Velásquez, JorgeNéstor, Pantano, MaríaLaura, Vittar, Natalia, Nigro, MónicaGabriela, Figueiras, Olga, Astudillo, OsvaldoGermán, Ricart, Javier, della Paolera, Daniela, Carnevale, Silvana
Parasitology research 2018 v.117 no.3 pp. 875-881
Cryptosporidium hominis, HIV infections, biopsy, blood, cerebrospinal fluid, cryptosporidiosis, digestive system, feces, humans, immunocompromised population, patients, quantitative polymerase chain reaction, restriction fragment length polymorphism, ribosomal DNA
Human cryptosporidiosis is an intestinal infection caused by different species belonging to the genus Cryptosporidium in both immunocompetent and immunocompromised individuals.
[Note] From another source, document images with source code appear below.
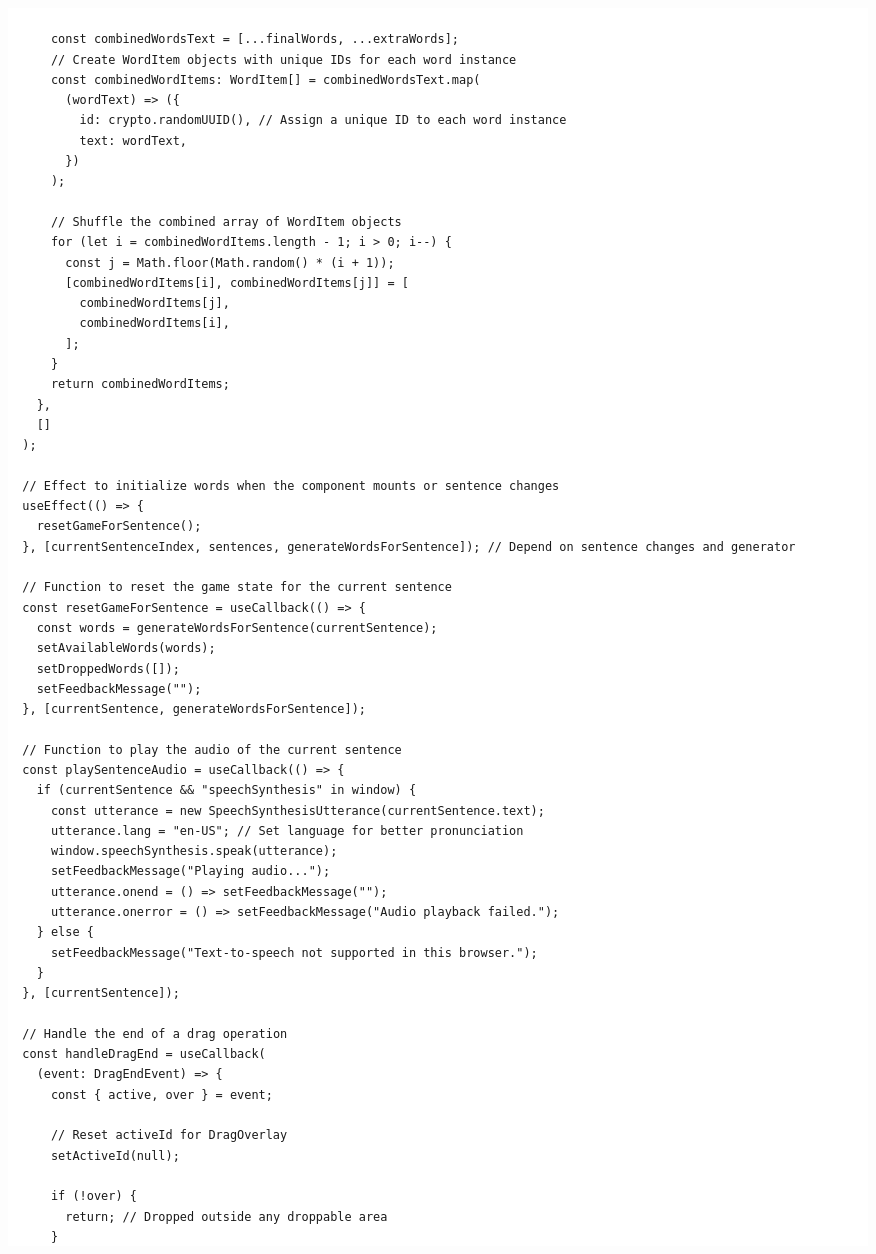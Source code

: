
 ```tsx

      const combinedWordsText = [...finalWords, ...extraWords];
      // Create WordItem objects with unique IDs for each word instance
      const combinedWordItems: WordItem[] = combinedWordsText.map(
        (wordText) => ({
          id: crypto.randomUUID(), // Assign a unique ID to each word instance
          text: wordText,
        })
      );

      // Shuffle the combined array of WordItem objects
      for (let i = combinedWordItems.length - 1; i > 0; i--) {
        const j = Math.floor(Math.random() * (i + 1));
        [combinedWordItems[i], combinedWordItems[j]] = [
          combinedWordItems[j],
          combinedWordItems[i],
        ];
      }
      return combinedWordItems;
    },
    []
  );

  // Effect to initialize words when the component mounts or sentence changes
  useEffect(() => {
    resetGameForSentence();
  }, [currentSentenceIndex, sentences, generateWordsForSentence]); // Depend on sentence changes and generator

  // Function to reset the game state for the current sentence
  const resetGameForSentence = useCallback(() => {
    const words = generateWordsForSentence(currentSentence);
    setAvailableWords(words);
    setDroppedWords([]);
    setFeedbackMessage("");
  }, [currentSentence, generateWordsForSentence]);

  // Function to play the audio of the current sentence
  const playSentenceAudio = useCallback(() => {
    if (currentSentence && "speechSynthesis" in window) {
      const utterance = new SpeechSynthesisUtterance(currentSentence.text);
      utterance.lang = "en-US"; // Set language for better pronunciation
      window.speechSynthesis.speak(utterance);
      setFeedbackMessage("Playing audio...");
      utterance.onend = () => setFeedbackMessage("");
      utterance.onerror = () => setFeedbackMessage("Audio playback failed.");
    } else {
      setFeedbackMessage("Text-to-speech not supported in this browser.");
    }
  }, [currentSentence]);

  // Handle the end of a drag operation
  const handleDragEnd = useCallback(
    (event: DragEndEvent) => {
      const { active, over } = event;

      // Reset activeId for DragOverlay
      setActiveId(null);

      if (!over) {
        return; // Dropped outside any droppable area
      }

```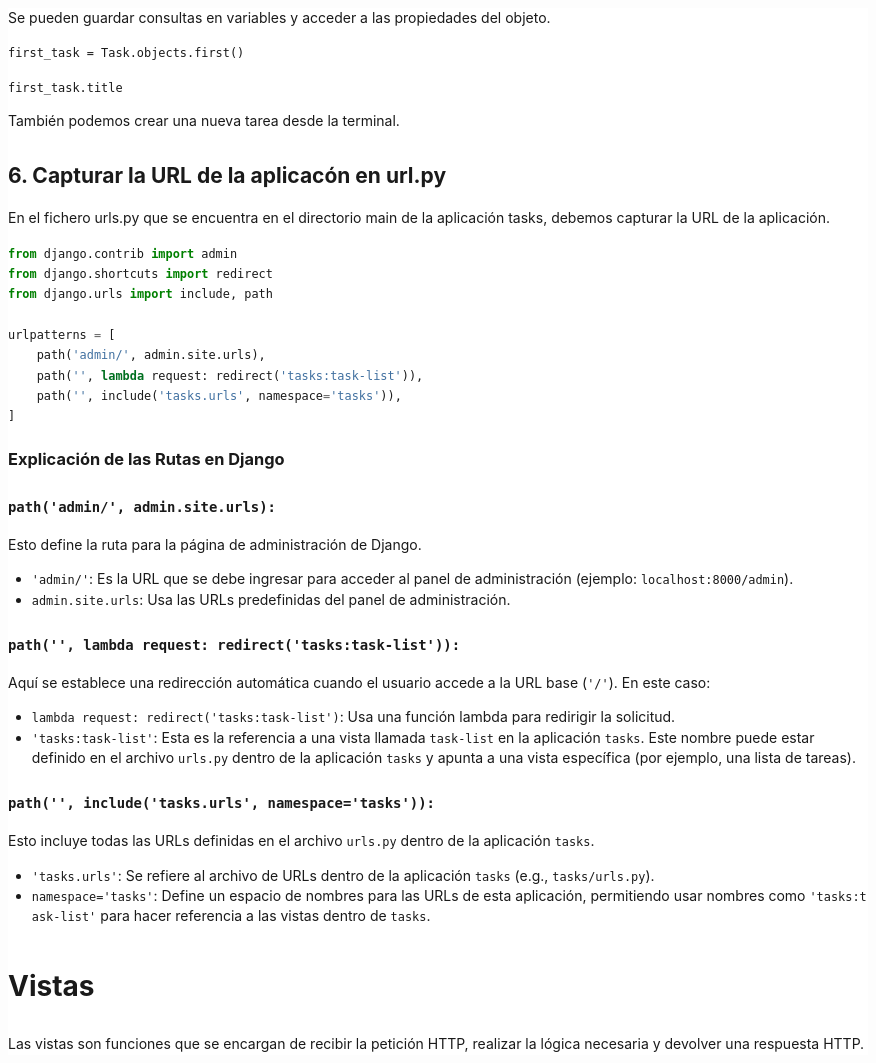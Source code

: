 Se pueden guardar consultas en variables y acceder a las propiedades del objeto.

`first_task = Task.objects.first()`

`first_task.title`

También podemos crear una nueva tarea desde la terminal.

## 6. Capturar la URL de la aplicacón en url.py
En el fichero urls.py que se encuentra en el directorio main de la aplicación tasks, 
debemos capturar la URL de la aplicación.


```python
from django.contrib import admin
from django.shortcuts import redirect
from django.urls import include, path

urlpatterns = [
    path('admin/', admin.site.urls),
    path('', lambda request: redirect('tasks:task-list')),
    path('', include('tasks.urls', namespace='tasks')),
]
```
### Explicación de las Rutas en Django

### `path('admin/', admin.site.urls):`
Esto define la ruta para la página de administración de Django.

- `'admin/'`: Es la URL que se debe ingresar para acceder al panel de administración (ejemplo: `localhost:8000/admin`).
- `admin.site.urls`: Usa las URLs predefinidas del panel de administración.

### `path('', lambda request: redirect('tasks:task-list')):`
Aquí se establece una redirección automática cuando el usuario accede a la URL base (`'/'`). En este caso:

- `lambda request: redirect('tasks:task-list')`: Usa una función lambda para redirigir la solicitud.
- `'tasks:task-list'`: Esta es la referencia a una vista llamada `task-list` en la aplicación `tasks`. Este nombre puede estar definido en el archivo `urls.py` dentro de la aplicación `tasks` y apunta a una vista específica (por ejemplo, una lista de tareas).

### `path('', include('tasks.urls', namespace='tasks')):`
Esto incluye todas las URLs definidas en el archivo `urls.py` dentro de la aplicación `tasks`.

- `'tasks.urls'`: Se refiere al archivo de URLs dentro de la aplicación `tasks` (e.g., `tasks/urls.py`).
- `namespace='tasks'`: Define un espacio de nombres para las URLs de esta aplicación, permitiendo usar nombres como `'tasks:task-list'` para hacer referencia a las vistas dentro de `tasks`.


# Vistas <p id="vistas"></p>
Las vistas son funciones que se encargan de recibir la petición HTTP, realizar la lógica necesaria y devolver una respuesta HTTP.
The life cycle of Cryptosporidium sp. when affecting the digestive system is well known but the infection of other organs is less studied. Molecular methods are necessary for species and subtypes identification. The goal of this work is to propose a new approach that contributes to the diagnosis of the extra-intestinal dissemination process of Cryptosporidium infection. Cryptosporidium sp. was detected in stool and biopsy samples of two HIV-infected patients. DNA was extracted from feces, biopsy specimens, blood, and cerebrospinal fluid (CSF). All samples were analyzed by nested PCR-RFLP of the 18S rDNA, real-time PCR, and gp60 subtyping. Cryptosporidium DNA was detected in stool and tissue samples and it was also present in blood and CSF samples. Both cases were characterized as Cryptosporidium hominis subtype IeA11G3T3. This is the first report that demonstrates the presence of Cryptosporidium DNA in blood and CSF of HIV-infected patients.